By Eliza Silverman ‘14Copy Editor
On March 8, scholar and senior fellow of the Century Foundation Richard Kahlenberg presented a unique take on affirmative action as part of the Scripps Humanities Institute’s Spring lecture series “The Future of Higher Education: Gender, Geography and The Humanities.”
In his speech, Kahlenberg said that it is more constitutional to have affirmative action based on class rather than race, because race is a “suspect classification according to the supreme court” Kahlenberg said that a very valid reason would be needed to categorize based on race, and class-based categories make more sense. Kahlenberg cited income tax returns as an example of a legitimized constitutional means for “treating people differently based on income.”
Kahlenberg also referenced the re-segregation that has occurred in recent decades: the Supreme Court has allowed most districts to go back to neighborhood schools, which concentrates low-income students in one district and has detrimental effects on the quality of education standard in those districts. Low-income students comprise the majority of the demographic in low-income school districts. The non-minority students in these low-income brackets, argued Kahlenberg, should not be overlooked in affirmative action efforts.
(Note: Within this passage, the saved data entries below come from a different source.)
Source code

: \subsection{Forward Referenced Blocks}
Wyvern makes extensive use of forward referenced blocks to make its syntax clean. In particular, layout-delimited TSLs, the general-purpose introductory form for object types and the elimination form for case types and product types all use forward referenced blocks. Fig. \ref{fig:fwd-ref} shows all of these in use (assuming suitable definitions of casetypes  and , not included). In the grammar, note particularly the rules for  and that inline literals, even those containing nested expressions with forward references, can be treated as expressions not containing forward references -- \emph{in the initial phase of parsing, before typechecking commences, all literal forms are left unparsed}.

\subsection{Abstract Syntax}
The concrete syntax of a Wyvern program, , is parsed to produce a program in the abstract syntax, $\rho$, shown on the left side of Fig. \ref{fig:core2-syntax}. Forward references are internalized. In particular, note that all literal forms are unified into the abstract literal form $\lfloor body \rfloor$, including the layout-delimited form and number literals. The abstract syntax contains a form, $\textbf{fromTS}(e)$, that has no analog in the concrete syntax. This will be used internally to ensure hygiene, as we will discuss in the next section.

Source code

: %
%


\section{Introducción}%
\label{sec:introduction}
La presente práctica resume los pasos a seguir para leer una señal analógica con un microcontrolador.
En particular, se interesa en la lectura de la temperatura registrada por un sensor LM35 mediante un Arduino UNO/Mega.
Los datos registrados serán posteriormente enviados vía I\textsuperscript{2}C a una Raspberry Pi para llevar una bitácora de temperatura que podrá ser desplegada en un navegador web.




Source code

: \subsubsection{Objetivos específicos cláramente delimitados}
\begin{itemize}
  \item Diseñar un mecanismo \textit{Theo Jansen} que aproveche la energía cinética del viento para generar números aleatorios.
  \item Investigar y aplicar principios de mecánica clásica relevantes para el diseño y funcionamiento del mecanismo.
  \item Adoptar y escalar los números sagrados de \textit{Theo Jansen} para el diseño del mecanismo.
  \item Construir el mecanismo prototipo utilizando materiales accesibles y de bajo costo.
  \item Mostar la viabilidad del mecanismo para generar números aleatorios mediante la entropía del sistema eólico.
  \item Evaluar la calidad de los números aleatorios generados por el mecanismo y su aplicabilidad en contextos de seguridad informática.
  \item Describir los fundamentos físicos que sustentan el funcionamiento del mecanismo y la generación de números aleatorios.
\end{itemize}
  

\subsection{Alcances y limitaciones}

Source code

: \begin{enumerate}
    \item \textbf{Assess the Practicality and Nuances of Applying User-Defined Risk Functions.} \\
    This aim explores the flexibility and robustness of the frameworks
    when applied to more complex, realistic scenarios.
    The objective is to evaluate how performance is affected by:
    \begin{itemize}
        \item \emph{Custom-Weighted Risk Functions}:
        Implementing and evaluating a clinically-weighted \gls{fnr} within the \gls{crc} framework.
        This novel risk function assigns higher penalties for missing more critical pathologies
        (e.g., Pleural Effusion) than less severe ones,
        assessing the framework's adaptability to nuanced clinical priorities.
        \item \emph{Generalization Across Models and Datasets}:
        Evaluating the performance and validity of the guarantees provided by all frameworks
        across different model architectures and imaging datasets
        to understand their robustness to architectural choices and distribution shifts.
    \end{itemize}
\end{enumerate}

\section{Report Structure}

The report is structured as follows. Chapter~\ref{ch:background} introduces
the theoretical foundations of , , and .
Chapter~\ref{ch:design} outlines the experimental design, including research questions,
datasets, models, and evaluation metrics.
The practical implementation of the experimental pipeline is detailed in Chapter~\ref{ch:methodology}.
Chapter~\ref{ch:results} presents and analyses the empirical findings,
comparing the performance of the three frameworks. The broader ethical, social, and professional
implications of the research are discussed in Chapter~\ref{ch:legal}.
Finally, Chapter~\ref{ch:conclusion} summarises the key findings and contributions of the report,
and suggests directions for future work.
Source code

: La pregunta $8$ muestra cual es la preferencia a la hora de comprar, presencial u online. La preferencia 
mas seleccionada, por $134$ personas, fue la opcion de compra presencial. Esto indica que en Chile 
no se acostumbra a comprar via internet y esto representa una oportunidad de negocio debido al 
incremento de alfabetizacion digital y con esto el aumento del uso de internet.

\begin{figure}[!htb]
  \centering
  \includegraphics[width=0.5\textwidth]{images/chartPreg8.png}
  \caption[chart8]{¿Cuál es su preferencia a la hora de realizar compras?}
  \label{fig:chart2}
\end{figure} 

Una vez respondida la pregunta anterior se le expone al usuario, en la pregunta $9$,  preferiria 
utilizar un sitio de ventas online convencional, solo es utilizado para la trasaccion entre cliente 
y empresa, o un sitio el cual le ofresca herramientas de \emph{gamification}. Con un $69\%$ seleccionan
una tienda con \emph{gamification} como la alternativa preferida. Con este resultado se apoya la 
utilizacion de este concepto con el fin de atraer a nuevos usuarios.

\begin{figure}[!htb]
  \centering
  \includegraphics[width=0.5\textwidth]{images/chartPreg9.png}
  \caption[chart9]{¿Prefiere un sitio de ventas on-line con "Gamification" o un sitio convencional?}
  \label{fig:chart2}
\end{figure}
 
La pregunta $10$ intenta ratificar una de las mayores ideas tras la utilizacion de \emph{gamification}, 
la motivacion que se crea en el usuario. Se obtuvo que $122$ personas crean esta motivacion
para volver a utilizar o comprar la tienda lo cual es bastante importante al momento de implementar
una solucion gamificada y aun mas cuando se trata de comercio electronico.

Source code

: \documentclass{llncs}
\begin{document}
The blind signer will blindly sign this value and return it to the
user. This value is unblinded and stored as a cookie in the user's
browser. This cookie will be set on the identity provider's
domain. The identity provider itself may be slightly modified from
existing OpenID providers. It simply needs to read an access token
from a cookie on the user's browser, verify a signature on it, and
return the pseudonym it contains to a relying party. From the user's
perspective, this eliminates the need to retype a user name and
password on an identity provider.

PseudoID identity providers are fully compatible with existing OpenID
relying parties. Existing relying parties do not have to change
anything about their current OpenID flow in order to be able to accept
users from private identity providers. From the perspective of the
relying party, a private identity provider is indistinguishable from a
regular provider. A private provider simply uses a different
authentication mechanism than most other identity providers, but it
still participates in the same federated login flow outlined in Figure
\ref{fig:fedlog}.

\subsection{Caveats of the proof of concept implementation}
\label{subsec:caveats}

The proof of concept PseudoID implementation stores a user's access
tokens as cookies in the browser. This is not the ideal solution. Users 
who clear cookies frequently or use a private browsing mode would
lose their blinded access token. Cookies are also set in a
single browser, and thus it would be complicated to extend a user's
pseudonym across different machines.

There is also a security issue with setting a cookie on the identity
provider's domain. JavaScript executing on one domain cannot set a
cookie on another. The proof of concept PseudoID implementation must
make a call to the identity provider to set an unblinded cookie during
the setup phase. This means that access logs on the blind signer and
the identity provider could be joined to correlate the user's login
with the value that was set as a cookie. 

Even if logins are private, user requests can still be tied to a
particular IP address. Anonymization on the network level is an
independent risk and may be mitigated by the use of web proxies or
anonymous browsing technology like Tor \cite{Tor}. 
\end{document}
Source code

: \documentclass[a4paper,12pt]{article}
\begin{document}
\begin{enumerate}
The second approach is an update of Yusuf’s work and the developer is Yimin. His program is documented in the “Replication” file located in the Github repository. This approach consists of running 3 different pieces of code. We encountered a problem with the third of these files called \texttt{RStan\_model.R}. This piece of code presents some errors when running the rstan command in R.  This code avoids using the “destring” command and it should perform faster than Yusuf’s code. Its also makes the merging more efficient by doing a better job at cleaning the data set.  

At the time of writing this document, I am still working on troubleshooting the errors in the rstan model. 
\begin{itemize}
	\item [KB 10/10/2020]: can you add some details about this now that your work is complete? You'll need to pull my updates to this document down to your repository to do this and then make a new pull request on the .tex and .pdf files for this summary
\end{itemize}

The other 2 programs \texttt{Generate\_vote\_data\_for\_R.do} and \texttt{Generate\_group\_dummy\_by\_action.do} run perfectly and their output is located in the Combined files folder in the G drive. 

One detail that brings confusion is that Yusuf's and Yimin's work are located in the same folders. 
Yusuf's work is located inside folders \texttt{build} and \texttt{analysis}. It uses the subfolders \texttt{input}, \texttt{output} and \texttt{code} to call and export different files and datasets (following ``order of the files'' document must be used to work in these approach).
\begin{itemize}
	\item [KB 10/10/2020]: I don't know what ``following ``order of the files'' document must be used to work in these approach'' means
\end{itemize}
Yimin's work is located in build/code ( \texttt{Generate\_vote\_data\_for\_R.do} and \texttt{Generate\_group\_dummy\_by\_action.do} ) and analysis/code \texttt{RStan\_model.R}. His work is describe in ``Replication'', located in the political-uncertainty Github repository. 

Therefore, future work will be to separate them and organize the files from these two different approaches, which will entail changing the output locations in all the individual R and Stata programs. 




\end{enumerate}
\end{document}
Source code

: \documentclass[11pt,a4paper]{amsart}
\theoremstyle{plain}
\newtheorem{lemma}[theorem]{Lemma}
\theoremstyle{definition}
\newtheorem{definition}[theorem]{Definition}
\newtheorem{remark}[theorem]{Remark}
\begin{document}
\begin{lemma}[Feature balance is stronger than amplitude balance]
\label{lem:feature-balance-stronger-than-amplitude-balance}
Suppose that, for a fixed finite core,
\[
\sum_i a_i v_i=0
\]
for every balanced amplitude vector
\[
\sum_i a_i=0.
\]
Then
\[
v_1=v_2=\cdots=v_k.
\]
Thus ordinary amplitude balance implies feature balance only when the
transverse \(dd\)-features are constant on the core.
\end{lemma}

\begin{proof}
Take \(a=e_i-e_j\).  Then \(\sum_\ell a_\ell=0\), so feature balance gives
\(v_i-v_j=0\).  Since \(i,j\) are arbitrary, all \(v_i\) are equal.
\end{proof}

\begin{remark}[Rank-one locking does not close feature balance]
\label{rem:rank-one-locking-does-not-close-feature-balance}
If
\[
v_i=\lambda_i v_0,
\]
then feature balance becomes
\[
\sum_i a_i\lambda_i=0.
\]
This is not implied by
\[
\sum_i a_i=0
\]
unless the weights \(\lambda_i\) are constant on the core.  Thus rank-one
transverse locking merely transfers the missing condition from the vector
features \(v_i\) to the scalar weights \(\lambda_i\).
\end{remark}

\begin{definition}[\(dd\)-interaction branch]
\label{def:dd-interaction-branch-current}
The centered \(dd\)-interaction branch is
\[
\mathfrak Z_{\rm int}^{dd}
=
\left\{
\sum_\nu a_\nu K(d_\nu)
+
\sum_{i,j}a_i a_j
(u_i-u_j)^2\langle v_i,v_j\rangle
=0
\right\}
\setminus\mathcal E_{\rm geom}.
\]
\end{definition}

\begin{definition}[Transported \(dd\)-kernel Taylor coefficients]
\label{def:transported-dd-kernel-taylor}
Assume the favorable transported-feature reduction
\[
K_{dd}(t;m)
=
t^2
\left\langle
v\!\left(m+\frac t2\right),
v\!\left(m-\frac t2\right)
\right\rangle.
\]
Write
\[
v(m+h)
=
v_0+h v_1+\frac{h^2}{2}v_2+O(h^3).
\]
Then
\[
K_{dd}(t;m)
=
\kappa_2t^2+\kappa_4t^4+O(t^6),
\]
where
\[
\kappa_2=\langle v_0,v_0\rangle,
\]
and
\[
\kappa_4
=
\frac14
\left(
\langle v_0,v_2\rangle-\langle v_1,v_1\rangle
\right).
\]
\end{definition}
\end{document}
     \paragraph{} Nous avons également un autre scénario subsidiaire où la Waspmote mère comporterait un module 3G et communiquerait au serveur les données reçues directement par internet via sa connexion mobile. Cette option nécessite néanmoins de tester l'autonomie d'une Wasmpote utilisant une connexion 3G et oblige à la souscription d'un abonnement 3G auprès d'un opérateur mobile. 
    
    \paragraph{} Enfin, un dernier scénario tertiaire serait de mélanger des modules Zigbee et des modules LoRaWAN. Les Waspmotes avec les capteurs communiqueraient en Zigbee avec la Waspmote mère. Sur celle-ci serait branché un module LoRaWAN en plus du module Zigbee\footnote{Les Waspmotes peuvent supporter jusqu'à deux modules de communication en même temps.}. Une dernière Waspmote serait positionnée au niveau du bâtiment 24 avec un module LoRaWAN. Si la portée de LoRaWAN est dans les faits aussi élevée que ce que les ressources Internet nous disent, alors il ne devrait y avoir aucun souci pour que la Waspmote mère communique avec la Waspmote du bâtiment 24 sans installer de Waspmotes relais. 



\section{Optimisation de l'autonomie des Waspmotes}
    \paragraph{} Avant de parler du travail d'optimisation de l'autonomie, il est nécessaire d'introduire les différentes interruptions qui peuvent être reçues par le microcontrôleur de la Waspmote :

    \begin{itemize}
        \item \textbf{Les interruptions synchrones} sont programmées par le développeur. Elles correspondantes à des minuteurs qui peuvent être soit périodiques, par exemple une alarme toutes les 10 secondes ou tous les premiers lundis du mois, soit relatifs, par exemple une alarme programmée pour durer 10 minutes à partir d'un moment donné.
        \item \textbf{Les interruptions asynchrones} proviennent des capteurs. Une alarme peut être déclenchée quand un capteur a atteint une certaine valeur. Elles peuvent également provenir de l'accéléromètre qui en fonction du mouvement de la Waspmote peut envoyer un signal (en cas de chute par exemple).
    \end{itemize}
Superintendents and government officials alike should consider these non-minority students as just as underprivileged as their minority peers.
“We do not want to create low expectations for kids of low socioeconomic status, and we must consider as a nation where they will be given the best chance to succeed,” he said.
Kahlenberg did not, however, propose a complete integration of low and high socioeconomic districts. He cited Chicago as an example of the folly of combining all districts into one umbrella organization. In Chicago, 85 percent of families are living below the poverty line. If districts in Chicago were to be completely integrated, every child would go to a low income school. The ratio of low- to high-income institutions would be stark.
Kahlenberg offered a knowledgeable and progressive perspective on affirmative action, a controversial and pertinent issue in America today.
Richard Kahlenberg is a Senior Fellow at the Century Foundation and author of four books: “Tough Liberal: Albert Shanker and the Battles Over Schools;” “Unions, Race and Democracy; All Together Now: Creating Middle Class Schools through Public School Choice;” “The Remedy: Class, Race, and Affirmative Action” and “Broken Contract: A Memoir of Harvard Law School.” Kahlenberg was previously a Fellow at the Center for National Policy and a legislative assistant to Senator Charles S. Robb. He is a graduate of Harvard College and Harvard Law School and Rotary Scholar of the University of Nairobi School of Journalism.